It’s like Guy de Maupassant, who often ate at the Eiffel tower’s restaurant because it was the only place in Paris where you didn’t have to look at it.
:-) That’s funny.
But some day you have to leave the plane again, and when you come back and open the hangar door …
LeSving wrote:
Why would you rather have a Lycoming?
First of all, I don’t think you find more durable and proven aircraft engines in abusive aero club scenarios than the O360. It’s as idiot-proof as it gets and I personally don’t know any engine that reached TBO that easy in such numbers. I will be able to learn from contradicting data, though.
Secondly, it’s a bit lighter and a bit cheaper to maintain (both in parts as in work hours, if you need to have it serviced. Time to do a leak test, change spark plugs, etc. is dependend on the amount of cylinders). Granted, it might be a minuscule argument.
My strongest objection was to install an engine and plan to use it in off-design operating points. Before answering, I wanted to verify that point, though. Unfortunately, I haven’t found any performance charts of the Conti IO360AF. But here is what I have found based on uninstalled power out of the engine manuals.
The uninstalled power is aimed to be at 180 hp. This would translate in reduced power settings of 153 hp for 85%, 135 hp for 75%, 117 hp for 65%, and 99 hp for 55%. Based on what I have read here, this would be the operating points of many pilots. (I personally operate usually at the higher power outputs, except I needed the range desperately, but that’s a different topic). Based on the 210 (190) hp of the Conti IO360B (Conti IO360A) this would result in 86% (95%) for full 180 hp, 73% (81%) for 153 hp, 64% (71%) for 135 hp, 56% (61%) for 117 hp and a mere 47% (52%) for the 99 hp in the original 55% demand.
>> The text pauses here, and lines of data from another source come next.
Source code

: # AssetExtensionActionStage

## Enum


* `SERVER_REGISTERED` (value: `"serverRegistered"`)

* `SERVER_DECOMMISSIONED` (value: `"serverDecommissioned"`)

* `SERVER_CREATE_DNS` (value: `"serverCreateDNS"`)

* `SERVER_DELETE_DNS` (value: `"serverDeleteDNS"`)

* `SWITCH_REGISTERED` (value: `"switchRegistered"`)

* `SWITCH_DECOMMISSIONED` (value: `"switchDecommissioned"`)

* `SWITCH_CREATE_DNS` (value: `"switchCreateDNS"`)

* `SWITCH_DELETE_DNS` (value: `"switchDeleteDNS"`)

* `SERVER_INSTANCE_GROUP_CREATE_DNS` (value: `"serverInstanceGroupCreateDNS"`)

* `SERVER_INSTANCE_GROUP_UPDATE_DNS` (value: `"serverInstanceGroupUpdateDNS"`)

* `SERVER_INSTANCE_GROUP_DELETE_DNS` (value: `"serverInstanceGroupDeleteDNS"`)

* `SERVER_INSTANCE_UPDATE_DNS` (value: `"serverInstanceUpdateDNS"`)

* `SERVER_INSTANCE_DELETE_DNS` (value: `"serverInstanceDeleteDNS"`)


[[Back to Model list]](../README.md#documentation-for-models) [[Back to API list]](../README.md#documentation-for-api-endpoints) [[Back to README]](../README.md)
This has an advantage in engine efficiency in high power settings, because they meet maximum efficiency of the original engine design, but get’s worse at lower power settings. Here are the values for the specific fuel consumption in LBS/HP/HR at FULL RICH mixture settings, ISA, sea level as stated in the engine manuals:
| Lycoming O360A | Lycoming O360B | Lycoming O360C2B | Lycoming IO360A | Continental IO360A | Continental IO360C | |||||||
| HP | LBS/BHP/HR | GAL/HR | LBS/BHP/HR | GAL/HR | LBS/BHP/HR | GAL/HR | LBS/BHP/HR | GAL/HR | LBS/BHP/HR | GAL/HR | LBS/BHP/HR | GAL/HR |
| 180 | 0,545 | 16,32 | 0,545 | 16,32 | 0,53 | 15,87 | 0,48 | 14,38 | 0,44 | 13,18 | 0,445 | 13,33 |
| 153 | 0,49 | 12,47 | 0,545 | 13,87 | 0,455 | 11,58 | 0,477 | 12,14 | 0,44 | 11,20 | 0,44 | 11,20 |
| 135 | 0,47 | 10,56 | 0,515 | 11,57 | 0,435 | 9,77 | 0,47 | 10,56 | 0,465 | 10,45 | 0,455 | 10,22 |
| 117 | 0,46 | 8,96 | 0,51 | 9,93 | 0,44 | 8,57 | 0,48 | 9,34 | 0,48 | 9,34 | 0,475 | 9,25 |
| 99 | 0,465 | 7,66 | 0,52 | 8,57 | 0,46 | 7,58 | 0,51 | 8,40 | 0,46 | 7,58 | 0,515 | 8,48 |
| FULL RICH | FULL RICH | FULL RICH | FULL RICH | FULL RICH | FULL RICH | |||||||
| 91/96 | 80/87 | 91/96 | 100/130 | 100/130 | 100/130 |
I was surprised of how bad the Lycoming IO360 was in comparison to the O360, I had expected a more efficient engine. However, using lean mixture there is a lot room for improvement, but that hasn’t been available on all models and for the sake of comparability, full rich mixture was displayed.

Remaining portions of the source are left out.